The Politics of Academics

http://www.maarivintl.com/index.cfm?fuseaction=article&articleID=4173

Jewish money smells no different fron any other money. If the Saudi Royal house can influence academic research on the Middle East by funding chairs and research centers, so can Jews.

The Jewish community in the western U.S. is not happy about what is happening on many campuses, especially the well-known campus of the University of California at Berkley, where the atmosphere is, to put it mildly, extremely hostile to Israel. Therefore, says Dr. Martin Kramer, the former head of the Dayan Center at Tel Aviv University, the community decided to do something about it, and raised money to pay for an Israeli guest lecturer who would present Israel more fairly against the vocal anti-Israeli stream. Is it okay for Jewish money to dictate academic contents? No more than it is for any other money to dictate them.

However Jewish money is far from the only one in this game. Moreover it is ‘bubkes’ (small change) compared to the vast sums that the Arabs, particularly Saudi Arabia have lavished on western academia, which has succeeded in nurturing an entire generation of anti-Israel academics who head research centers that spew out vitriolic anti-Israel propaganda masquerading as legitimate academic research.

Against this reality, the initiative to raise a scholarship for a guest lecturer from Israel is the least that could be done. The money has been raised. It is mainly a five million dollar donation by Helen and Sanford Diller. Not a small amount. They also donate a lot of money to Israeli organizations.

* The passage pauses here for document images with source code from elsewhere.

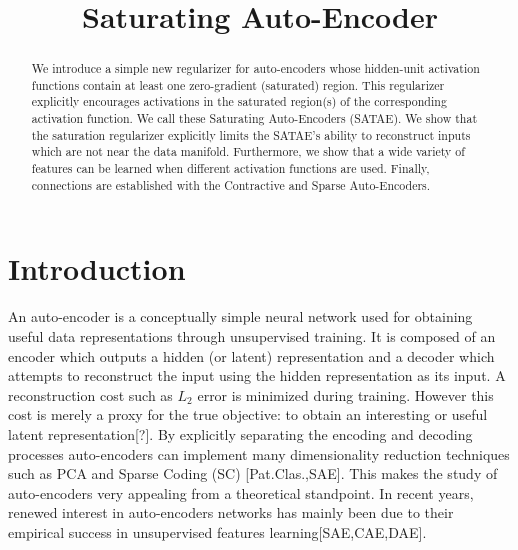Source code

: \documentclass{article} %
\begin{document}
\title{Saturating Auto-Encoder} 
\date{} 
\maketitle


\begin{abstract} 
We introduce a simple new regularizer for auto-encoders whose hidden-unit
activation functions contain at least one zero-gradient (saturated) region.
This regularizer explicitly encourages activations in the saturated region(s)
of the corresponding activation function. We call these Saturating
Auto-Encoders (SATAE). We show that the saturation regularizer explicitly
limits the SATAE's ability to reconstruct inputs which are not near the data
manifold. Furthermore, we show that a wide variety of features can be learned
when different activation functions are used. Finally, connections are
established with the Contractive and Sparse Auto-Encoders.    

\end{abstract} 
\section{Introduction} 
An auto-encoder is a conceptually simple neural network used for obtaining
useful data representations through unsupervised training. It is composed of an
encoder which outputs a hidden (or latent) representation and a decoder which
attempts to reconstruct the input using the hidden representation as its input.
A reconstruction cost such as $L_2$ error is minimized during training. However
this cost is merely a proxy for the true objective: to obtain an interesting or
useful latent representation[?]. By explicitly separating the encoding and
decoding processes auto-encoders can  implement many dimensionality reduction
techniques such as PCA and Sparse Coding (SC) [Pat.Clas.,SAE]. This makes the
study of auto-encoders very appealing from a theoretical standpoint. In recent
years, renewed interest in auto-encoders networks has mainly been due to their
empirical success in unsupervised features learning[SAE,CAE,DAE]. \\
\end{document}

But once the money has been donated, the choice is in the hands of an academic committee. So who is the first academic selected for the task? Prof. Oren Yiftachel from Ben-Gurion University. He is a serious academic. I have read many of his articles. But there is a problem. Reading his articles leaves a heavy feeling. He calls Israel an “ethnocracy”. Loosely translated, it means government on the basis of race. He presents a familiar, trite approach that is popular in certain circles, that blames Israel for the current deterioration. That is his right. But this is a political, not academic position. For someone with that position to take the lead in presenting the mainstream Israeli position as an academic, is tantamount to a fox giving a course in the art of guarding henhouses.

It does not take too much work to prove that Yiftachel’s publications are inaccurate and surely unbalanced. There is something disingenuous about articles masquerading as academic that present the Zionists as guilty of everything, without saying one word about the Palestinians’ long refusal to recognize Israel, their wholesale rejection of any form of compromise, from the various partition plans proposed the British and the UN to Camp David, and their ongoing terrorism. What a shame. It is sad. Criticizing Israel is legitimate. Lying about it is not. Worst of all is political criticism wearing the mask of academic research, which invariably is a mixture of truth and falsehoods, concocted together in order to create the plausible.

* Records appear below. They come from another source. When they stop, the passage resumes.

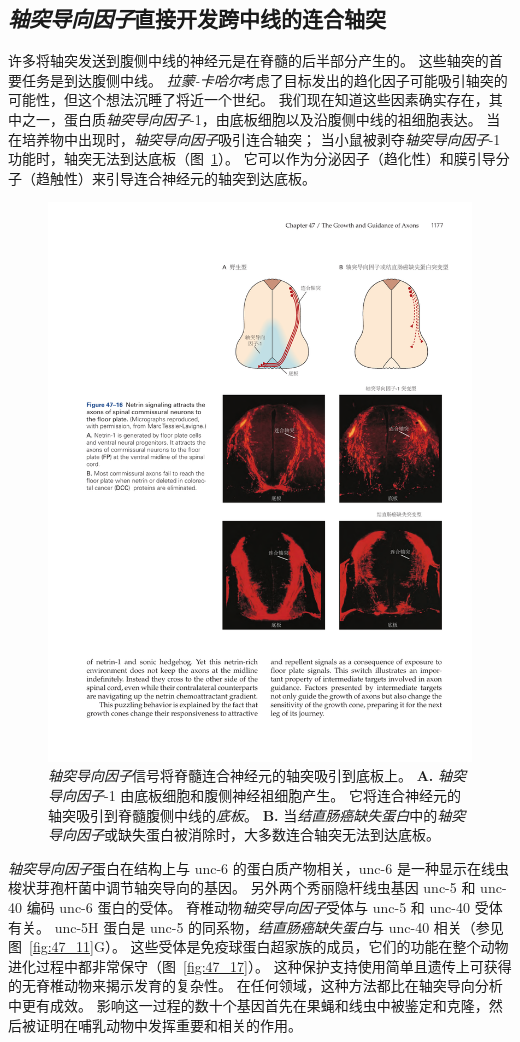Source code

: \subsection{\textit{轴突导向因子}直接开发跨中线的连合轴突}

许多将轴突发送到腹侧中线的神经元是在脊髓的后半部分产生的。
这些轴突的首要任务是到达腹侧中线。
\textit{拉蒙-卡哈尔}考虑了目标发出的趋化因子可能吸引轴突的可能性，但这个想法沉睡了将近一个世纪。
我们现在知道这些因素确实存在，其中之一，蛋白质\textit{轴突导向因子}-1，由底板细胞以及沿腹侧中线的祖细胞表达。
当在培养物中出现时，\textit{轴突导向因子}吸引连合轴突；
当小鼠被剥夺\textit{轴突导向因子}-1 功能时，轴突无法到达底板（图~\ref{fig:47_16}）。
它可以作为分泌因子（趋化性）和膜引导分子（趋触性）来引导连合神经元的轴突到达底板。


\begin{figure}[htbp]
	\centering
	\includegraphics[width=0.75\linewidth]{chap47/fig_47_16}
	\caption{\textit{轴突导向因子}信号将脊髓连合神经元的轴突吸引到底板上。
		\textbf{A.} \textit{轴突导向因子}-1 由底板细胞和腹侧神经祖细胞产生。
		它将连合神经元的轴突吸引到脊髓腹侧中线的\textit{底板}。
		\textbf{B.} 当\textit{结直肠癌缺失蛋白}中的\textit{轴突导向因子}或缺失蛋白被消除时，大多数连合轴突无法到达底板。}
	\label{fig:47_16}
\end{figure}


\textit{轴突导向因子}蛋白在结构上与 unc-6 的蛋白质产物相关，unc-6 是一种显示在线虫梭状芽孢杆菌中调节轴突导向的基因。
另外两个秀丽隐杆线虫基因 unc-5 和 unc-40 编码 unc-6 蛋白的受体。
脊椎动物\textit{轴突导向因子}受体与 unc-5 和 unc-40 受体有关。
unc-5H 蛋白是 unc-5 的同系物，\textit{结直肠癌缺失蛋白}与 unc-40 相关（参见图~\ref{fig:47_11}G）。
这些受体是免疫球蛋白超家族的成员，它们的功能在整个动物进化过程中都非常保守（图~\ref{fig:47_17}）。
这种保护支持使用简单且遗传上可获得的无脊椎动物来揭示发育的复杂性。
在任何领域，这种方法都比在轴突导向分析中更有成效。
影响这一过程的数十个基因首先在果蝇和线虫中被鉴定和克隆，然后被证明在哺乳动物中发挥重要和相关的作用。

In the past Yiftachel himself was victim to the academic boycott of Israel. An article he sent to an important periodical, which he wrote with an Arab academic, was sent back unopened because of the boycott. To his credit, Yiftachel fought the boycott. But anyone who reads his articles, that compare Israel to South Africa, might conclude that the boycott is justified.

And back to the appointment. Is Yiftachel the best choice to effectively counter the ugly anti-Israeli stream that already dominates at Berkley? Common sense dictates not. So what was the point of the exercise? Well, it failed. Which means, Jews are as prone to folly as anyone else, irrespective of whether they live in Israel or the diaspora.